Maximizing Growth and Loyalty: The Power of Customer Lifetime Value Analysis
A Customer Lifetime Value Analysis Project using Python.
Customers form the beating heart of every business, driving its growth and evolution. Beyond being mere transactions, they are living entities with desires, needs, and dreams. Each customer holds the potential for a relationship that extends far beyond a single purchase.
In this article, I will take you through the task of Customer Lifetime Value Analysis using Python.
Introduction
Customer lifetime value analysis is a crucial method used to calculate the total worth of customers to a business throughout their entire relationship with the company. It provides valuable insights for determining optimal investments in customer acquisition and retention strategies. Additionally, it aids in identifying the most valuable customers, allowing businesses to prioritize and focus their efforts on retaining these high-value customers. This strategic analysis ultimately contributes to sustainable growth and improved customer relationships.

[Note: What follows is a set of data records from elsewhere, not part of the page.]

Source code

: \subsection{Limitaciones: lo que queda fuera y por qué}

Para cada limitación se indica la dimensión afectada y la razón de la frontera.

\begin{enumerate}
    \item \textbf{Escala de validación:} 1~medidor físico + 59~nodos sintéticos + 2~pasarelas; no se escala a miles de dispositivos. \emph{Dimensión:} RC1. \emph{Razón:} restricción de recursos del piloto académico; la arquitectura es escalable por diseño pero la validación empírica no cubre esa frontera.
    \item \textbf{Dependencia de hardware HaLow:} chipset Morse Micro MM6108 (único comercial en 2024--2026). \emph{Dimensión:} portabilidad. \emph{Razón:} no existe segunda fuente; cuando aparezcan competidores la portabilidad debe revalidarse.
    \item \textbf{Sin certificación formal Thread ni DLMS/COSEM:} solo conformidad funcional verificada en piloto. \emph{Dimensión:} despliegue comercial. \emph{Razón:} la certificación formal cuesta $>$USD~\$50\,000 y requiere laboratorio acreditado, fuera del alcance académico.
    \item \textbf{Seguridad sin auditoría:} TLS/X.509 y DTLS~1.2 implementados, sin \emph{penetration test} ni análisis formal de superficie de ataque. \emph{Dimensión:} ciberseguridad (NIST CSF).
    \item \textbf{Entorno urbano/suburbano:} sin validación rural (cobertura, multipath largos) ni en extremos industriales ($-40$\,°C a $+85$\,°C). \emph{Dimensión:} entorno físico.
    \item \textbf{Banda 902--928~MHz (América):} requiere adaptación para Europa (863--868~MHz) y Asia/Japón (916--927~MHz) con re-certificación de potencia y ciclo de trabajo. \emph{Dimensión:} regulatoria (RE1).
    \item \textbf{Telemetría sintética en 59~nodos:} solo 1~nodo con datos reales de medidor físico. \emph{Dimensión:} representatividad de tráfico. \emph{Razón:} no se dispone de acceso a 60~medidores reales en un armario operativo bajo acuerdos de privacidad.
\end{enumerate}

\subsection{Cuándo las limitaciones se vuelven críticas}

For this project, I delve into the essence of customer lifetime value. My analysis delves deep, comparing the cost of acquiring customers with the revenue they bring. Furthermore, I explored the effectiveness of diverse marketing channels and campaigns in attracting high-value customers.
A customer is not just a point on a sales graph, but a story waiting to be told.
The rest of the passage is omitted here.